◆ Task instructions ◆
The required result is a copy of each line below in which "label" appears.

◆ Extracted entries ◆

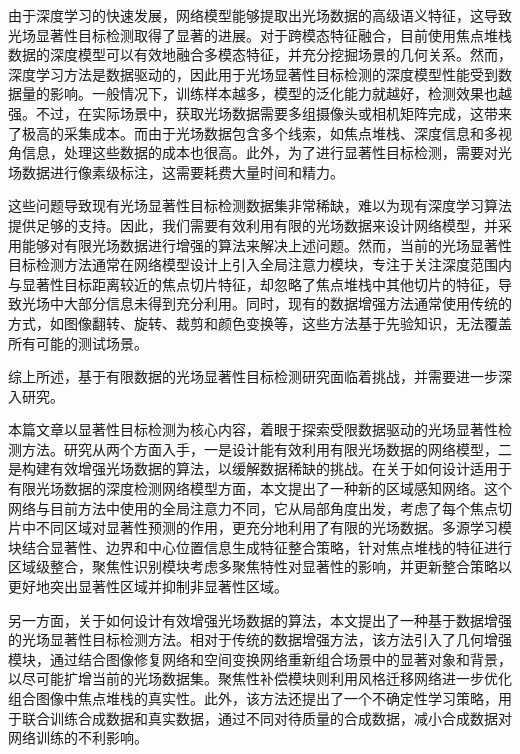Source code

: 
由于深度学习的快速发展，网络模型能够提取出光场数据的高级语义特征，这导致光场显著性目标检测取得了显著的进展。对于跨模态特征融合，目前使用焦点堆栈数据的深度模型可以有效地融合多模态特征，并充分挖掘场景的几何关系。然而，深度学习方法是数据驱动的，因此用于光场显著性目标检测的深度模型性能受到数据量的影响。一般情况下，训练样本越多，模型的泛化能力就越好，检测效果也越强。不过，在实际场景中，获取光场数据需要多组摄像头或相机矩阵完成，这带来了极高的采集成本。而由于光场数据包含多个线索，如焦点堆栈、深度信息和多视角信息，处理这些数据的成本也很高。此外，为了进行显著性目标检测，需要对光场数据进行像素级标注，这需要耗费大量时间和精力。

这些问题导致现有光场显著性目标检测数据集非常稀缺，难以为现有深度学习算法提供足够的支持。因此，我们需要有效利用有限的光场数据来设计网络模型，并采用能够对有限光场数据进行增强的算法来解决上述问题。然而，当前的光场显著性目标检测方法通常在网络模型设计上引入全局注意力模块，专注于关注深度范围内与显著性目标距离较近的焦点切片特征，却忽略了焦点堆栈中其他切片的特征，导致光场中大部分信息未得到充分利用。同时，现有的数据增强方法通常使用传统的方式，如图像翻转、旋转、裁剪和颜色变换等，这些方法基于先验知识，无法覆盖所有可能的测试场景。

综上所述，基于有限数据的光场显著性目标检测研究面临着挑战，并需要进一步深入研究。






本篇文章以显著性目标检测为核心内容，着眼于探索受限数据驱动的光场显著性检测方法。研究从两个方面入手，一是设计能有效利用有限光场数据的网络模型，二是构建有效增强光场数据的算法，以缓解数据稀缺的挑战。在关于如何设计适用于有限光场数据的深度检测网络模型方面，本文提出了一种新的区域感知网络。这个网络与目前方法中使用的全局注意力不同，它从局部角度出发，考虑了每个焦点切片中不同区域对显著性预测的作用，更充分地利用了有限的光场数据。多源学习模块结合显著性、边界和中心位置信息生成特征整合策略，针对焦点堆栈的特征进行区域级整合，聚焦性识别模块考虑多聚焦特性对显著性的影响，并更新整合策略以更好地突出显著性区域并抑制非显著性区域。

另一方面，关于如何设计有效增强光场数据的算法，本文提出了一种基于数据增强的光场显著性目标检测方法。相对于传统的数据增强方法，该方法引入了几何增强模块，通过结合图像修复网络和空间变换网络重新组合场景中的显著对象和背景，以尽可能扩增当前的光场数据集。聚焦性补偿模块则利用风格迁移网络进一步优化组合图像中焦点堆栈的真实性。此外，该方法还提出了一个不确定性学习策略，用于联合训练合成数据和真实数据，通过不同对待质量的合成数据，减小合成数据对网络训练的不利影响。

==

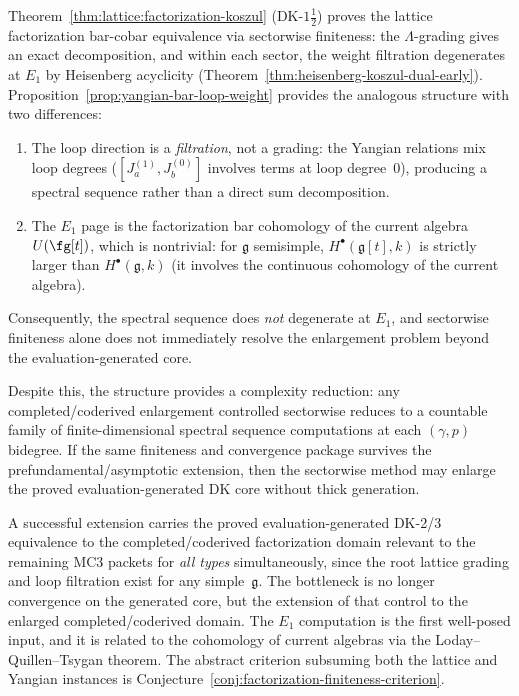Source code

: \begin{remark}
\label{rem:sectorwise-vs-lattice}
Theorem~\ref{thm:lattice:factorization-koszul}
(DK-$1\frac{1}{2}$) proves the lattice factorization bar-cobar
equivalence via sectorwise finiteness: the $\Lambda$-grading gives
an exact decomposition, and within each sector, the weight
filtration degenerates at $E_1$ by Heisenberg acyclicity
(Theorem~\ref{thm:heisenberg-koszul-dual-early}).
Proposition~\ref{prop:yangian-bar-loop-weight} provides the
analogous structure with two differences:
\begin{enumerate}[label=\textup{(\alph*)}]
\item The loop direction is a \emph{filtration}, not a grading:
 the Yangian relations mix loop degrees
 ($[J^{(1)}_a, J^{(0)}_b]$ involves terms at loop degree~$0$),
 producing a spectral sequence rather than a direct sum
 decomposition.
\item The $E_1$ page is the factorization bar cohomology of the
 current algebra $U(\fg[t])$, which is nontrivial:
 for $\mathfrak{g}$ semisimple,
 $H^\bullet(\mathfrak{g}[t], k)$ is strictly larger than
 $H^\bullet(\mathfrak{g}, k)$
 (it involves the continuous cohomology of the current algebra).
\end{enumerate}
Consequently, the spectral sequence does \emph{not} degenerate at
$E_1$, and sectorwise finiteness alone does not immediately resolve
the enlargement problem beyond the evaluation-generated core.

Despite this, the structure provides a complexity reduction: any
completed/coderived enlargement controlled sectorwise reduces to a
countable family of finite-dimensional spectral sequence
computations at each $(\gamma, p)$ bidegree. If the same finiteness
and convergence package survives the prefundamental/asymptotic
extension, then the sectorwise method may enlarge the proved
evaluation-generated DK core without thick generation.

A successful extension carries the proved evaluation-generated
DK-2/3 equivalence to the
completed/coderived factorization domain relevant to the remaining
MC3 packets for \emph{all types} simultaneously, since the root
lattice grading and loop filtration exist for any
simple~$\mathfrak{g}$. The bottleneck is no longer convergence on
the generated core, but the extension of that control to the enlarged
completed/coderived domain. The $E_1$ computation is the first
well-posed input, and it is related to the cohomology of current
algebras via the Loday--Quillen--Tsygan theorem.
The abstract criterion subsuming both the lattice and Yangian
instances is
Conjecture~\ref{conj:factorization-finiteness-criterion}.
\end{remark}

◆ Written reply ◆
\label{rem:sectorwise-vs-lattice}
\begin{enumerate}[label=\textup{(\alph*)}]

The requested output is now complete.